Я буду книжки детские писать, добрые, русские, чтобы было, что детям нашим читать! Обрыдла мне журналистика наша продажная, лживая, льстивая, злая, безбожная! А ты такой у меня, ты никогда без дела не останешься, только пусть оно будет мирным! Останемся, Саша! Первый раз прошу тебя о важном, на колени встану, ради ЛюДаши, останемся здесь! — Глаша и в самом деле упала на пол, обхватила майору ноги, стала покрывать мокрыми от слез поцелуями. — Я уже молилась Батюшке — Серафиму Вырицкому, пусть примет нас всех в своей веси, всех, всех! Всех!

Саша рывком, как пушинку, поднял жену на руки, положил бережно на постель. Гладил и целовал мокрое от слез, все еще захлебывающееся плачем лицо.

— Всех в Вырице не спрячешь от жизни, Глаша! Каждый до своей Вырицы еще дожить должен!

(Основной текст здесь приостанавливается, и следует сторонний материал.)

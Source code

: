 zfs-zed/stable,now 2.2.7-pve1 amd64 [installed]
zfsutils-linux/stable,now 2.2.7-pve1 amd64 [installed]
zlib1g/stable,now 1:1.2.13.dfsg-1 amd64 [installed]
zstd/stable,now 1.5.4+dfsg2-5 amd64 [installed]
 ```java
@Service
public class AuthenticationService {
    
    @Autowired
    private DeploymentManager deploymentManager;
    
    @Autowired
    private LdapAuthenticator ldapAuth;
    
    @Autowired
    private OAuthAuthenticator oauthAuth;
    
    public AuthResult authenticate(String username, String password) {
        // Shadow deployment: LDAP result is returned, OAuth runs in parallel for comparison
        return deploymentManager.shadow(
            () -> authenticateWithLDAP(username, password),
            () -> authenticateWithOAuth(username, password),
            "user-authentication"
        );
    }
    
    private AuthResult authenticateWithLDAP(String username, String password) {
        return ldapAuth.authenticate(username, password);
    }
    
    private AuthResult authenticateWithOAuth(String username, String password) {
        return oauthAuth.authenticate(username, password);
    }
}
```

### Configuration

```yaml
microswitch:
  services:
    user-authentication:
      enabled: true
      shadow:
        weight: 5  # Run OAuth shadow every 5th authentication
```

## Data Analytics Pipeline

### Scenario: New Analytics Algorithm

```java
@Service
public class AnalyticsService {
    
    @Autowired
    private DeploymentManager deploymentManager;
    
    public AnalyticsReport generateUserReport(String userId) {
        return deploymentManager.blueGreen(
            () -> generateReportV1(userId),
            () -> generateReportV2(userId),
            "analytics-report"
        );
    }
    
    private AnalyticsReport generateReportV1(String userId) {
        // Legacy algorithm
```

— А мы, мы разве не имеем права?

— Один Бог знает, жена, выпили мы свою чашу до дна или нет еще. Но давай попробуем. Только. — Майор поискал глазами красный угол, приметил там маленький образок святого Серафима Вырицкого, встал, перекрестился уставно и поклонился до земли. — Только тогда уж навсегда.

* * *

Осень все никак не наступала. Созрели ягоды, грибы появились в ближайшем лесу. Да что там лесу, за забором пройдись с утра с лукошком — наберешь колосовиков — белых, крепких; лисичек на жарёху, маслят нежных c ободравшейся по краям липкой шкуркой. Яблоки налились соком и созрели. Сперва белый налив, потом и осенние сорта. Пожелтела и опала в один день после короткого бабьего лета листва, расцветившая было лес «словно терем расписной». Увяли, тронутые легкими заморозками георгины и хризантемы в саду Ивановых.